BEGIN Data supplied
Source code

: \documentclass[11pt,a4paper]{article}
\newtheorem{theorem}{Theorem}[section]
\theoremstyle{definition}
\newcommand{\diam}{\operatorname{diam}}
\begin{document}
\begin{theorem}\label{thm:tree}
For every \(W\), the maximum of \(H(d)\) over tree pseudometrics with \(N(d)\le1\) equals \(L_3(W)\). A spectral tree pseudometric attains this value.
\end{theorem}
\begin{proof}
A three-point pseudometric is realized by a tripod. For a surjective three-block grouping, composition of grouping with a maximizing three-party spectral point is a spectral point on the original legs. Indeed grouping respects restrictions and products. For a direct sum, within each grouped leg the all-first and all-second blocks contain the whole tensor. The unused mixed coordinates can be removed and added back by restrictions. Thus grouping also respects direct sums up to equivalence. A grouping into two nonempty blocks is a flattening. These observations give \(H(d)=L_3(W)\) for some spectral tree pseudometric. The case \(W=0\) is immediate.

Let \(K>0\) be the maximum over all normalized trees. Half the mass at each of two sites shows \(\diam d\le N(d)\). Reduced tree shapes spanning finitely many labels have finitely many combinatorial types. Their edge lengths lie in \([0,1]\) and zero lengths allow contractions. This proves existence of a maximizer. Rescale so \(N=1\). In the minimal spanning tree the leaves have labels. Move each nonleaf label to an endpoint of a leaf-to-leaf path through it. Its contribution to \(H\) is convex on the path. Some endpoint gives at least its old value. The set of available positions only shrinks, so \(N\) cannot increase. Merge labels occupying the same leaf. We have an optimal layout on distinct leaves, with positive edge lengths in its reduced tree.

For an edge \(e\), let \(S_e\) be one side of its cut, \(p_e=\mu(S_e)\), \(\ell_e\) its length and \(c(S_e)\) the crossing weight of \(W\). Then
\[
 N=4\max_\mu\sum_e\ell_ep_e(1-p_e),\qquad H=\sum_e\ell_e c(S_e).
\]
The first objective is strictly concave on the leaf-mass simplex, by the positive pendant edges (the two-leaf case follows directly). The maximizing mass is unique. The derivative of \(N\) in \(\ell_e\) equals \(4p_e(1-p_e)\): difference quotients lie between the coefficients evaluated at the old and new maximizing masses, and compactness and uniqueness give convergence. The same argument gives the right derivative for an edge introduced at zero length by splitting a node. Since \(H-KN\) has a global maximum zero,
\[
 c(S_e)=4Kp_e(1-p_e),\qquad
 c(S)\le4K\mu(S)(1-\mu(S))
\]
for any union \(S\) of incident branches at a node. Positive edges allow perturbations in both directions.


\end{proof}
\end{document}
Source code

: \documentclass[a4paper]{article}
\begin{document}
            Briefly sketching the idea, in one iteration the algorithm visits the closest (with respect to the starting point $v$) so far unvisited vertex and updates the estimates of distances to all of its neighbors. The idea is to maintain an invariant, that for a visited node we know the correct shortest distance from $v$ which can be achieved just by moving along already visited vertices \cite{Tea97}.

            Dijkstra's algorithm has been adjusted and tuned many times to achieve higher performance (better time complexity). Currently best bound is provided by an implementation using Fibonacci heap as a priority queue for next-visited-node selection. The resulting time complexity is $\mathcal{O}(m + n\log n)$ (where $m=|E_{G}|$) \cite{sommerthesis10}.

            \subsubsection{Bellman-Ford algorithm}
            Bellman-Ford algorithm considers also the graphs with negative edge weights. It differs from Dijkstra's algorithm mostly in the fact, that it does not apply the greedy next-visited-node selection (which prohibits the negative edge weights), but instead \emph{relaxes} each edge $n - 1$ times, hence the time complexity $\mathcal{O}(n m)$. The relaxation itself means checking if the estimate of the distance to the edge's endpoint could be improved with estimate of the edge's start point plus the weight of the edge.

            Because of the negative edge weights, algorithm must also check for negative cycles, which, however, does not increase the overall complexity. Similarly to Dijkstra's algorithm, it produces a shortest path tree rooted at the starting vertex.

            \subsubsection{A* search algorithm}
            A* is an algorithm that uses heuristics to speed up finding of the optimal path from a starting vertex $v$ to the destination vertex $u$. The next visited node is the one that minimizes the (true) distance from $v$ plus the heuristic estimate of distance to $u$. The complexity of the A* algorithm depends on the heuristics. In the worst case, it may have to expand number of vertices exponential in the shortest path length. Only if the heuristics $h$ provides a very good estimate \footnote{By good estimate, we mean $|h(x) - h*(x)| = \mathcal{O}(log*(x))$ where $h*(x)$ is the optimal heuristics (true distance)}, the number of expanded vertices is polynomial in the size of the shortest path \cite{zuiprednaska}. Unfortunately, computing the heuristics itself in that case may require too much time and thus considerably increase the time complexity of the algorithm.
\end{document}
END Data supplied
Would you repeat each of the lines above exactly?

#### Solution for this exercise
Source code

: \documentclass[11pt,a4paper]{article}
\newtheorem{theorem}{Theorem}[section]
\theoremstyle{definition}
\newcommand{\diam}{\operatorname{diam}}
\begin{document}
\begin{theorem}\label{thm:tree}
For every \(W\), the maximum of \(H(d)\) over tree pseudometrics with \(N(d)\le1\) equals \(L_3(W)\). A spectral tree pseudometric attains this value.
\end{theorem}
\begin{proof}
A three-point pseudometric is realized by a tripod. For a surjective three-block grouping, composition of grouping with a maximizing three-party spectral point is a spectral point on the original legs. Indeed grouping respects restrictions and products. For a direct sum, within each grouped leg the all-first and all-second blocks contain the whole tensor. The unused mixed coordinates can be removed and added back by restrictions. Thus grouping also respects direct sums up to equivalence. A grouping into two nonempty blocks is a flattening. These observations give \(H(d)=L_3(W)\) for some spectral tree pseudometric. The case \(W=0\) is immediate.

Let \(K>0\) be the maximum over all normalized trees. Half the mass at each of two sites shows \(\diam d\le N(d)\). Reduced tree shapes spanning finitely many labels have finitely many combinatorial types. Their edge lengths lie in \([0,1]\) and zero lengths allow contractions. This proves existence of a maximizer. Rescale so \(N=1\). In the minimal spanning tree the leaves have labels. Move each nonleaf label to an endpoint of a leaf-to-leaf path through it. Its contribution to \(H\) is convex on the path. Some endpoint gives at least its old value. The set of available positions only shrinks, so \(N\) cannot increase. Merge labels occupying the same leaf. We have an optimal layout on distinct leaves, with positive edge lengths in its reduced tree.

For an edge \(e\), let \(S_e\) be one side of its cut, \(p_e=\mu(S_e)\), \(\ell_e\) its length and \(c(S_e)\) the crossing weight of \(W\). Then
\[
 N=4\max_\mu\sum_e\ell_ep_e(1-p_e),\qquad H=\sum_e\ell_e c(S_e).
\]
The first objective is strictly concave on the leaf-mass simplex, by the positive pendant edges (the two-leaf case follows directly). The maximizing mass is unique. The derivative of \(N\) in \(\ell_e\) equals \(4p_e(1-p_e)\): difference quotients lie between the coefficients evaluated at the old and new maximizing masses, and compactness and uniqueness give convergence. The same argument gives the right derivative for an edge introduced at zero length by splitting a node. Since \(H-KN\) has a global maximum zero,
\[
 c(S_e)=4Kp_e(1-p_e),\qquad
 c(S)\le4K\mu(S)(1-\mu(S))
\]
for any union \(S\) of incident branches at a node. Positive edges allow perturbations in both directions.


\end{proof}
\end{document}
Source code

: \documentclass[a4paper]{article}
\begin{document}
            Briefly sketching the idea, in one iteration the algorithm visits the closest (with respect to the starting point $v$) so far unvisited vertex and updates the estimates of distances to all of its neighbors. The idea is to maintain an invariant, that for a visited node we know the correct shortest distance from $v$ which can be achieved just by moving along already visited vertices \cite{Tea97}.

            Dijkstra's algorithm has been adjusted and tuned many times to achieve higher performance (better time complexity). Currently best bound is provided by an implementation using Fibonacci heap as a priority queue for next-visited-node selection. The resulting time complexity is $\mathcal{O}(m + n\log n)$ (where $m=|E_{G}|$) \cite{sommerthesis10}.

            \subsubsection{Bellman-Ford algorithm}
            Bellman-Ford algorithm considers also the graphs with negative edge weights. It differs from Dijkstra's algorithm mostly in the fact, that it does not apply the greedy next-visited-node selection (which prohibits the negative edge weights), but instead \emph{relaxes} each edge $n - 1$ times, hence the time complexity $\mathcal{O}(n m)$. The relaxation itself means checking if the estimate of the distance to the edge's endpoint could be improved with estimate of the edge's start point plus the weight of the edge.

            Because of the negative edge weights, algorithm must also check for negative cycles, which, however, does not increase the overall complexity. Similarly to Dijkstra's algorithm, it produces a shortest path tree rooted at the starting vertex.

            \subsubsection{A* search algorithm}
            A* is an algorithm that uses heuristics to speed up finding of the optimal path from a starting vertex $v$ to the destination vertex $u$. The next visited node is the one that minimizes the (true) distance from $v$ plus the heuristic estimate of distance to $u$. The complexity of the A* algorithm depends on the heuristics. In the worst case, it may have to expand number of vertices exponential in the shortest path length. Only if the heuristics $h$ provides a very good estimate \footnote{By good estimate, we mean $|h(x) - h*(x)| = \mathcal{O}(log*(x))$ where $h*(x)$ is the optimal heuristics (true distance)}, the number of expanded vertices is polynomial in the size of the shortest path \cite{zuiprednaska}. Unfortunately, computing the heuristics itself in that case may require too much time and thus considerably increase the time complexity of the algorithm.
\end{document}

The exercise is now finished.